» WHAT YOU WILL DO
Here the job is to copy the data exactly and to exclude every image from it.

Pictures paired with source code
──────
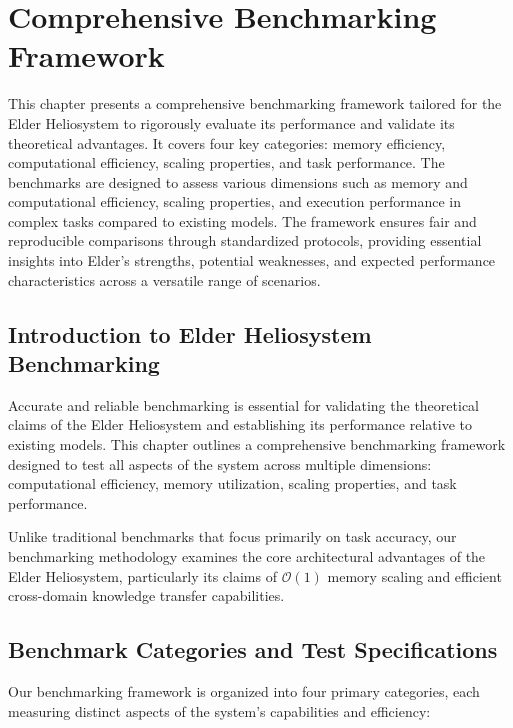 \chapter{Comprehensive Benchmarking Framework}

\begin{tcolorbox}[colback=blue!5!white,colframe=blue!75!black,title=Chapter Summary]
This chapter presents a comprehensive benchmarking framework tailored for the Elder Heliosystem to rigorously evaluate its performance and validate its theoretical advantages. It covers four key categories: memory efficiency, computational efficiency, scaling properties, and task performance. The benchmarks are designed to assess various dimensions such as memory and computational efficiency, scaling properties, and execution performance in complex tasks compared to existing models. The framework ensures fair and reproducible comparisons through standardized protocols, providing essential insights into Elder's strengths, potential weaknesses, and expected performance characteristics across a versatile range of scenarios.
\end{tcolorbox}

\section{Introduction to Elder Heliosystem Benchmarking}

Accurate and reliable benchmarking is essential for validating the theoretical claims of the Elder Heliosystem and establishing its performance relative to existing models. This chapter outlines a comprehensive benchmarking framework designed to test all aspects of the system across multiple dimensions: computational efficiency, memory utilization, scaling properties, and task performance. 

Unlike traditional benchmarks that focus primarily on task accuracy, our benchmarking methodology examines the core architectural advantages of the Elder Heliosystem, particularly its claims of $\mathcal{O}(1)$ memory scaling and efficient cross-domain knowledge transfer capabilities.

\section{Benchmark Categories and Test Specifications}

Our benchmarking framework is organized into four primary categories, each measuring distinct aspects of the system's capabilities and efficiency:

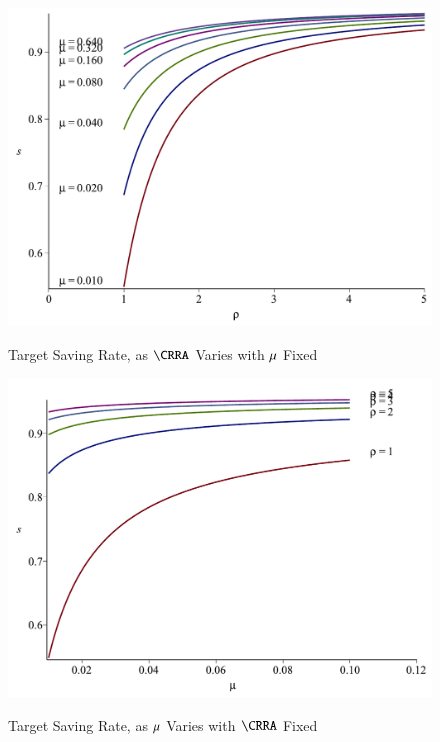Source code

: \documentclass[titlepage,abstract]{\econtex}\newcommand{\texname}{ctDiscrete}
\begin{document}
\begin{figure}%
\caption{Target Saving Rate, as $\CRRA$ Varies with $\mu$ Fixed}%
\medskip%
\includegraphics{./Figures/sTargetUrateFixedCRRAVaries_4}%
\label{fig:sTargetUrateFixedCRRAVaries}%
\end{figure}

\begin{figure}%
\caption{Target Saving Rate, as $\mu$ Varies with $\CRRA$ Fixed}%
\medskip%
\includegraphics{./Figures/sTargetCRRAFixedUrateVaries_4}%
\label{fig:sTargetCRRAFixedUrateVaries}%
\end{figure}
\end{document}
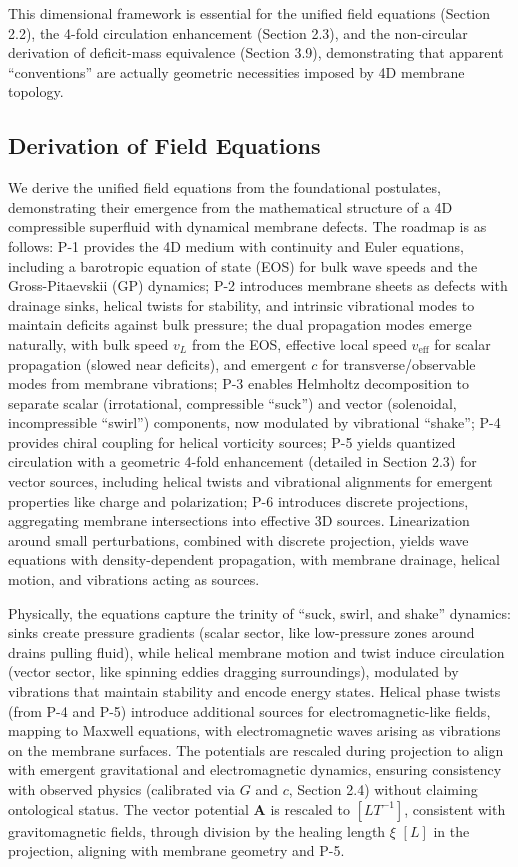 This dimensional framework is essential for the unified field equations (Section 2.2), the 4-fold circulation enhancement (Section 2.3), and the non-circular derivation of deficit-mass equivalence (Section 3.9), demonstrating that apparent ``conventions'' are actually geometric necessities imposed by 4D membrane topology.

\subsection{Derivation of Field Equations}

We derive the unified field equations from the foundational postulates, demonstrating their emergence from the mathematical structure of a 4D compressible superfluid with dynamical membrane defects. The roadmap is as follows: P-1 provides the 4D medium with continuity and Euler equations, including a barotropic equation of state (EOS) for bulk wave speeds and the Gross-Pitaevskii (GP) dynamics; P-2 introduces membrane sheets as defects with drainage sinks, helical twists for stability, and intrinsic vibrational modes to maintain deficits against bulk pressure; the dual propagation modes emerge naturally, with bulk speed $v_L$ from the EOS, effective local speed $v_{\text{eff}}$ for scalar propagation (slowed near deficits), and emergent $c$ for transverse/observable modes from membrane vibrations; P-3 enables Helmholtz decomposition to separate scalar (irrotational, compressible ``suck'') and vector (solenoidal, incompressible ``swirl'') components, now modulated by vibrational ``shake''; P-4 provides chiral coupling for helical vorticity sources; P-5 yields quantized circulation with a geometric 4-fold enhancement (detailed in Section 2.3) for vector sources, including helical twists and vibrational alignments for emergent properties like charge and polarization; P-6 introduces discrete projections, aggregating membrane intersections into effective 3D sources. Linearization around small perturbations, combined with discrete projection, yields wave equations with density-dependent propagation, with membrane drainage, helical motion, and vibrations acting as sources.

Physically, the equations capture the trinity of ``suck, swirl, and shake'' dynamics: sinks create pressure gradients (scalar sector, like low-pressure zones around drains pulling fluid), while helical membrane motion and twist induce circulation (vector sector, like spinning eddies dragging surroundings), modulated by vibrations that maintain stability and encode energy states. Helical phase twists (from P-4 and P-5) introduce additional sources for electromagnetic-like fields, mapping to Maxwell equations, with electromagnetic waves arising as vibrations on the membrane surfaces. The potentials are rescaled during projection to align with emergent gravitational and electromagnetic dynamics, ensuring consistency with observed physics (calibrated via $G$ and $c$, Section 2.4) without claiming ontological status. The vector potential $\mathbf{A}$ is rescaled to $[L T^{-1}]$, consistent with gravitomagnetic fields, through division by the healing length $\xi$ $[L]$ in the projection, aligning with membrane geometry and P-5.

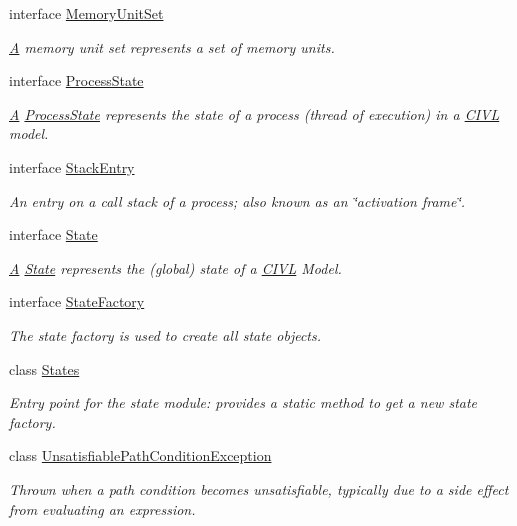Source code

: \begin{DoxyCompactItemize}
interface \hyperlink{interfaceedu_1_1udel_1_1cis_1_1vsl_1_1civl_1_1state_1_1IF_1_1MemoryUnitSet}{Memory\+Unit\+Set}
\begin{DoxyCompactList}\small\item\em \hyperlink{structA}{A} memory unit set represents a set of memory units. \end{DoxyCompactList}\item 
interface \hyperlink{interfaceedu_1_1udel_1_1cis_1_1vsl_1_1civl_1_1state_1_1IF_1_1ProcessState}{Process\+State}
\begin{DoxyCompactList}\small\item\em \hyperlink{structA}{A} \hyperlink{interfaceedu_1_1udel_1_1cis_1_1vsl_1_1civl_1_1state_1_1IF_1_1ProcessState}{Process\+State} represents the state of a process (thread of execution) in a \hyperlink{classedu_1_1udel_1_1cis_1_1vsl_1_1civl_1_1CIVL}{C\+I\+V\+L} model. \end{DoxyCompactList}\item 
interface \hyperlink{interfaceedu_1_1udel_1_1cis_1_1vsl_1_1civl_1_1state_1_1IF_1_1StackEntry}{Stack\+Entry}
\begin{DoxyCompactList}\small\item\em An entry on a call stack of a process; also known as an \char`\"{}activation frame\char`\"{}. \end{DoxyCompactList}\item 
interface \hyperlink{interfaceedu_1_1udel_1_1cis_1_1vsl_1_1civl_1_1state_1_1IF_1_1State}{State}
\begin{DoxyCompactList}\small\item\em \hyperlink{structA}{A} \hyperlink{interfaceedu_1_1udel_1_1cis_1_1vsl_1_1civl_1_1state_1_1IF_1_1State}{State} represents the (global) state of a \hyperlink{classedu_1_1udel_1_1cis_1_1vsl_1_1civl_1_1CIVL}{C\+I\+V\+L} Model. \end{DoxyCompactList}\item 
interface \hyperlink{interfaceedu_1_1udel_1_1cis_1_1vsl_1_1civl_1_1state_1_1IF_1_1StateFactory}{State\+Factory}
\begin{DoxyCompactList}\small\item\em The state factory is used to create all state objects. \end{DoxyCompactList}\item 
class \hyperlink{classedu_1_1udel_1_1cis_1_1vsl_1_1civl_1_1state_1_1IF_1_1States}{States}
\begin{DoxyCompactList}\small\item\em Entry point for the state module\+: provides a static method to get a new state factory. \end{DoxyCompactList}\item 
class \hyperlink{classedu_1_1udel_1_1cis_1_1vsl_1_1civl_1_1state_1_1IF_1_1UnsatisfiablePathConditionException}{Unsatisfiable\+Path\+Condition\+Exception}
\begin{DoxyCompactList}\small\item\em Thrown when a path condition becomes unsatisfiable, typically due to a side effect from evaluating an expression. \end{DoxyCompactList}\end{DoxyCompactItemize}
──────
» TASK SOLUTION
 \chapter{Comprehensive Benchmarking Framework}

\begin{tcolorbox}[colback=blue!5!white,colframe=blue!75!black,title=Chapter Summary]
This chapter presents a comprehensive benchmarking framework tailored for the Elder Heliosystem to rigorously evaluate its performance and validate its theoretical advantages. It covers four key categories: memory efficiency, computational efficiency, scaling properties, and task performance. The benchmarks are designed to assess various dimensions such as memory and computational efficiency, scaling properties, and execution performance in complex tasks compared to existing models. The framework ensures fair and reproducible comparisons through standardized protocols, providing essential insights into Elder's strengths, potential weaknesses, and expected performance characteristics across a versatile range of scenarios.
\end{tcolorbox}

\section{Introduction to Elder Heliosystem Benchmarking}

Accurate and reliable benchmarking is essential for validating the theoretical claims of the Elder Heliosystem and establishing its performance relative to existing models. This chapter outlines a comprehensive benchmarking framework designed to test all aspects of the system across multiple dimensions: computational efficiency, memory utilization, scaling properties, and task performance. 

Unlike traditional benchmarks that focus primarily on task accuracy, our benchmarking methodology examines the core architectural advantages of the Elder Heliosystem, particularly its claims of $\mathcal{O}(1)$ memory scaling and efficient cross-domain knowledge transfer capabilities.

\section{Benchmark Categories and Test Specifications}

Our benchmarking framework is organized into four primary categories, each measuring distinct aspects of the system's capabilities and efficiency:

Source code

: \documentclass[titlepage,abstract]{\econtex}\newcommand{\texname}{ctDiscrete}
\begin{document}
\begin{figure}%
\caption{Target Saving Rate, as $\CRRA$ Varies with $\mu$ Fixed}%
\medskip%
\includegraphics{./Figures/sTargetUrateFixedCRRAVaries_4}%
\label{fig:sTargetUrateFixedCRRAVaries}%
\end{figure}

\begin{figure}%
\caption{Target Saving Rate, as $\mu$ Varies with $\CRRA$ Fixed}%
\medskip%
\includegraphics{./Figures/sTargetCRRAFixedUrateVaries_4}%
\label{fig:sTargetCRRAFixedUrateVaries}%
\end{figure}
\end{document}
 This dimensional framework is essential for the unified field equations (Section 2.2), the 4-fold circulation enhancement (Section 2.3), and the non-circular derivation of deficit-mass equivalence (Section 3.9), demonstrating that apparent ``conventions'' are actually geometric necessities imposed by 4D membrane topology.

\subsection{Derivation of Field Equations}

We derive the unified field equations from the foundational postulates, demonstrating their emergence from the mathematical structure of a 4D compressible superfluid with dynamical membrane defects. The roadmap is as follows: P-1 provides the 4D medium with continuity and Euler equations, including a barotropic equation of state (EOS) for bulk wave speeds and the Gross-Pitaevskii (GP) dynamics; P-2 introduces membrane sheets as defects with drainage sinks, helical twists for stability, and intrinsic vibrational modes to maintain deficits against bulk pressure; the dual propagation modes emerge naturally, with bulk speed $v_L$ from the EOS, effective local speed $v_{\text{eff}}$ for scalar propagation (slowed near deficits), and emergent $c$ for transverse/observable modes from membrane vibrations; P-3 enables Helmholtz decomposition to separate scalar (irrotational, compressible ``suck'') and vector (solenoidal, incompressible ``swirl'') components, now modulated by vibrational ``shake''; P-4 provides chiral coupling for helical vorticity sources; P-5 yields quantized circulation with a geometric 4-fold enhancement (detailed in Section 2.3) for vector sources, including helical twists and vibrational alignments for emergent properties like charge and polarization; P-6 introduces discrete projections, aggregating membrane intersections into effective 3D sources. Linearization around small perturbations, combined with discrete projection, yields wave equations with density-dependent propagation, with membrane drainage, helical motion, and vibrations acting as sources.

Physically, the equations capture the trinity of ``suck, swirl, and shake'' dynamics: sinks create pressure gradients (scalar sector, like low-pressure zones around drains pulling fluid), while helical membrane motion and twist induce circulation (vector sector, like spinning eddies dragging surroundings), modulated by vibrations that maintain stability and encode energy states. Helical phase twists (from P-4 and P-5) introduce additional sources for electromagnetic-like fields, mapping to Maxwell equations, with electromagnetic waves arising as vibrations on the membrane surfaces. The potentials are rescaled during projection to align with emergent gravitational and electromagnetic dynamics, ensuring consistency with observed physics (calibrated via $G$ and $c$, Section 2.4) without claiming ontological status. The vector potential $\mathbf{A}$ is rescaled to $[L T^{-1}]$, consistent with gravitomagnetic fields, through division by the healing length $\xi$ $[L]$ in the projection, aligning with membrane geometry and P-5.

Source code

: \begin{DoxyCompactItemize}
interface \hyperlink{interfaceedu_1_1udel_1_1cis_1_1vsl_1_1civl_1_1state_1_1IF_1_1MemoryUnitSet}{Memory\+Unit\+Set}
\begin{DoxyCompactList}\small\item\em \hyperlink{structA}{A} memory unit set represents a set of memory units. \end{DoxyCompactList}\item 
interface \hyperlink{interfaceedu_1_1udel_1_1cis_1_1vsl_1_1civl_1_1state_1_1IF_1_1ProcessState}{Process\+State}
\begin{DoxyCompactList}\small\item\em \hyperlink{structA}{A} \hyperlink{interfaceedu_1_1udel_1_1cis_1_1vsl_1_1civl_1_1state_1_1IF_1_1ProcessState}{Process\+State} represents the state of a process (thread of execution) in a \hyperlink{classedu_1_1udel_1_1cis_1_1vsl_1_1civl_1_1CIVL}{C\+I\+V\+L} model. \end{DoxyCompactList}\item 
interface \hyperlink{interfaceedu_1_1udel_1_1cis_1_1vsl_1_1civl_1_1state_1_1IF_1_1StackEntry}{Stack\+Entry}
\begin{DoxyCompactList}\small\item\em An entry on a call stack of a process; also known as an \char`\"{}activation frame\char`\"{}. \end{DoxyCompactList}\item 
interface \hyperlink{interfaceedu_1_1udel_1_1cis_1_1vsl_1_1civl_1_1state_1_1IF_1_1State}{State}
\begin{DoxyCompactList}\small\item\em \hyperlink{structA}{A} \hyperlink{interfaceedu_1_1udel_1_1cis_1_1vsl_1_1civl_1_1state_1_1IF_1_1State}{State} represents the (global) state of a \hyperlink{classedu_1_1udel_1_1cis_1_1vsl_1_1civl_1_1CIVL}{C\+I\+V\+L} Model. \end{DoxyCompactList}\item 
interface \hyperlink{interfaceedu_1_1udel_1_1cis_1_1vsl_1_1civl_1_1state_1_1IF_1_1StateFactory}{State\+Factory}
\begin{DoxyCompactList}\small\item\em The state factory is used to create all state objects. \end{DoxyCompactList}\item 
class \hyperlink{classedu_1_1udel_1_1cis_1_1vsl_1_1civl_1_1state_1_1IF_1_1States}{States}
\begin{DoxyCompactList}\small\item\em Entry point for the state module\+: provides a static method to get a new state factory. \end{DoxyCompactList}\item 
class \hyperlink{classedu_1_1udel_1_1cis_1_1vsl_1_1civl_1_1state_1_1IF_1_1UnsatisfiablePathConditionException}{Unsatisfiable\+Path\+Condition\+Exception}
\begin{DoxyCompactList}\small\item\em Thrown when a path condition becomes unsatisfiable, typically due to a side effect from evaluating an expression. \end{DoxyCompactList}\end{DoxyCompactItemize}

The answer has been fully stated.